Since then, Nobili has sued Murray, Schabas, and Waters. He also sued Murray’s colleagues for libel based on allegations that are, according to Baltman, “patently ridiculous and incapable of proof.”
Nobili claimed Murray breached a solicitor’s undertaking to protect the plaintiff’s contingency fee account although, according to the judge, there had been no settlement or payment to the plaintiffs.
“Even if there was an undertaking to protect the plaintiff’s account there would be no fees payable to the plaintiff, and therefore no damages have resulted from the alleged breach of the undertaking,” Baltman said.
The claims against Waters and Schabas related to breaches of fiduciary duty. But those claims also failed after Baltman found there wasn’t a proof of fiduciary duty, “much less the breach of any such duty.”
Baltman, who ordered a total of almost $50,000 in costs against Nobili, also admonished the lawyer for a letter he sent to Murray’s colleagues at Lerners. Nobili sued the Lerners lawyers for distributing the letter despite a header that said, “Private and Confidential of the Highest Order - Without Prejudice,” according to his claim.
But said Baltman: “In fact, the letter contained no ‘without prejudice’ information and was instead a disgraceful and insulting rant that any lawyer should be ashamed to put his name to.”
Murray told Legal Feeds the letter was “a rambling” that contained expletives as well as “snippets of songs.”
“It didn’t make any sense and yet there were snippets of things in it that were the product of an agile mind,” he said. “There was a threatening undertone to it. He said, ‘I shit on you. I shat on you a thousand times,’ just things like that.”
Murray said he cannot discuss anything else about the matter as the deadline to appeal Baltman’s decision has not yet passed.

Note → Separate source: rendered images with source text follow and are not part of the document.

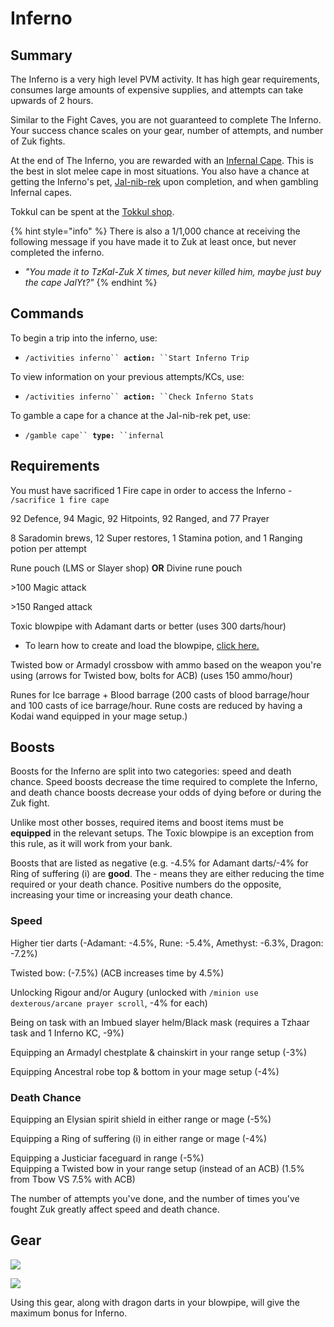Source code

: # Inferno

## Summary

The Inferno is a very high level PVM activity. It has high gear requirements, consumes large amounts of expensive supplies, and attempts can take upwards of 2 hours.   &#x20;

Similar to the Fight Caves, you are not guaranteed to complete The Inferno. Your success chance scales on your gear, number of attempts, and number of Zuk fights.

At the end of The Inferno, you are rewarded with an [Infernal Cape](https://oldschool.runescape.wiki/w/Infernal\_cape). This is the best in slot melee cape in most situations. You also have a chance at getting the Inferno's pet, [Jal-nib-rek](https://oldschool.runescape.wiki/w/Jal-nib-rek) upon completion, and when gambling Infernal capes.

Tokkul can be spent at the [Tokkul shop](https://wiki.oldschool.gg/bosses/fight-caves/tokkul-shop).

{% hint style="info" %}
There is also a 1/1,000 chance at receiving the following message if you have made it to Zuk at least once, but never completed the inferno.

* _"You made it to TzKal-Zuk X times, but never killed him, maybe just buy the cape JalYt?"_
{% endhint %}

## Commands

To begin a trip into the inferno, use:

* `/activities inferno`` `**`action:`**` ``Start Inferno Trip`

To view information on your previous attempts/KCs, use:

* `/activities inferno`` `**`action:`**` ``Check Inferno Stats`

To gamble a cape for a chance at the Jal-nib-rek pet, use:

* `/gamble cape`` `**`type:`**` ``infernal`

## Requirements

You must have sacrificed 1 Fire cape in order to access the Inferno - `/sacrifice 1 fire cape`     &#x20;

92 Defence, 94 Magic, 92 Hitpoints, 92 Ranged, and 77 Prayer                 &#x20;

8 Saradomin brews, 12 Super restores, 1 Stamina potion, and 1 Ranging potion per attempt     &#x20;

Rune pouch (LMS or Slayer shop) **OR** Divine rune pouch

\>100 Magic attack     &#x20;

\>150 Ranged attack    &#x20;

Toxic blowpipe with Adamant darts or better (uses 300 darts/hour)  &#x20;

* To learn how to create and load the blowpipe, [click here.](zulrah.md#unique-items)&#x20;

Twisted bow or Armadyl crossbow with ammo based on the weapon you're using (arrows for Twisted bow, bolts for ACB) (uses 150 ammo/hour)                            &#x20;

Runes for Ice barrage + Blood barrage (200 casts of blood barrage/hour and 100 casts of ice                                   barrage/hour. Rune costs are reduced by having a Kodai wand equipped in your mage setup.)                                                                                      &#x20;

## Boosts

Boosts for the Inferno are split into two categories: speed and death chance. Speed boosts          decrease the time required to complete the Inferno, and death chance boosts decrease your odds of dying before or during the Zuk fight.

Unlike most other bosses, required items and boost items must be **equipped** in the relevant setups. The Toxic blowpipe is an exception from this rule, as it will work from your bank.

Boosts that are listed as negative (e.g. -4.5% for Adamant darts/-4% for Ring of suffering (i) are **good**. The - means they are either reducing the time required or your death chance. Positive numbers do the opposite, increasing your time or increasing your death chance.

### Speed

Higher tier darts (-Adamant: -4.5%, Rune: -5.4%, Amethyst: -6.3%, Dragon: -7.2%)   &#x20;

Twisted bow: (-7.5%) (ACB increases time by 4.5%)                 &#x20;

Unlocking Rigour and/or Augury (unlocked with `/minion use dexterous/arcane prayer scroll`, -4% for each)                                                                                 &#x20;

Being on task with an Imbued slayer helm/Black mask (requires a Tzhaar task and 1 Inferno KC, -9%)              &#x20;

Equipping an Armadyl chestplate & chainskirt in your range setup (-3%)      &#x20;

Equipping Ancestral robe top & bottom in your mage setup (-4%)                      &#x20;

### Death Chance

Equipping an Elysian spirit shield in either range or mage (-5%)     &#x20;

Equipping a Ring of suffering (i) in either range or mage (-4%)

Equipping a Justiciar faceguard in range (-5%)                     \
&#x20;                                                                                                                                                                  Equipping a Twisted bow in your range setup (instead of an ACB) (1.5% from Tbow VS 7.5% with ACB)

The number of attempts you've done, and the number of times you've fought Zuk greatly affect speed and death chance.

## Gear

![](<../.gitbook/assets/Inferno Bis Range.png>)

![](<../.gitbook/assets/Inferno Bis Mage.png>)

Using this gear, along with dragon darts in your blowpipe, will give the maximum bonus for Inferno.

He did note, however, that once, Nobili shoved him and spat in his face in a courtroom just after the judge walked out. Murray did not pursue assault charges.
Nobili, who is administratively suspended from practising law, told Legal Feeds in an e-mail he will appeal Baltman’s decision.
“No comment as the matters remain before the courts,” Nobili said. “I intend to appeal the ruling.”
According to a law society notice of application, Nobili is currently going through a capacity hearing. The law society’s tribunal office told Legal Feeds a finding of incapacity was made on Oct. 28 but the endorsement is not specific about what kind of incapacity the panel found.
The law society’s notice of application, filed last year, sought a determination on whether, “by reason of physical or mental illness, other infirmity or addiction to or excessive use of alcohol or drugs,” Nobili is incapable of meeting his obligations as a lawyer.
Hearing dates are scheduled for later this month and early next year at the LSUC to hear submissions on remaining issues.